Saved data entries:
***

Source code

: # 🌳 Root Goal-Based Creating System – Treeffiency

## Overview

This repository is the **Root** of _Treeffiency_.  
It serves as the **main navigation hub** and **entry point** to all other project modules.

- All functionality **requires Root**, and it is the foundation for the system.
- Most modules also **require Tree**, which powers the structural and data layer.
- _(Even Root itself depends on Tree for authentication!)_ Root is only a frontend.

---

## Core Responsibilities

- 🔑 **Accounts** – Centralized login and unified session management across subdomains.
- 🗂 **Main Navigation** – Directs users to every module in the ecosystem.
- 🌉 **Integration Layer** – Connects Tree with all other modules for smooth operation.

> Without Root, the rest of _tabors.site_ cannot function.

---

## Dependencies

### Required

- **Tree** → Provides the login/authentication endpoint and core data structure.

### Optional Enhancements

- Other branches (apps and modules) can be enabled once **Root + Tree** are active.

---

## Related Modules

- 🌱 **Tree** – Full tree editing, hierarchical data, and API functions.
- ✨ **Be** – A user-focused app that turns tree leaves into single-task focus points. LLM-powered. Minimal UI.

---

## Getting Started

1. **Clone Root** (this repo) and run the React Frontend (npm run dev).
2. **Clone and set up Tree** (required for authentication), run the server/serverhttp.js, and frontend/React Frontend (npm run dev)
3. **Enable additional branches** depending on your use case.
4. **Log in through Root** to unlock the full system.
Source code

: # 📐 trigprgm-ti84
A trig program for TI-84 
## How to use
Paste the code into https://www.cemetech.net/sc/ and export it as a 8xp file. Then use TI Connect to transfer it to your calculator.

***

Description of the task:
Give again, exactly, every line from the one holding "4. **Log in" to the last line of the data.

Response to the task:
4. **Log in through Root** to unlock the full system.
Source code

: # 📐 trigprgm-ti84
A trig program for TI-84 
## How to use
Paste the code into https://www.cemetech.net/sc/ and export it as a 8xp file. Then use TI Connect to transfer it to your calculator.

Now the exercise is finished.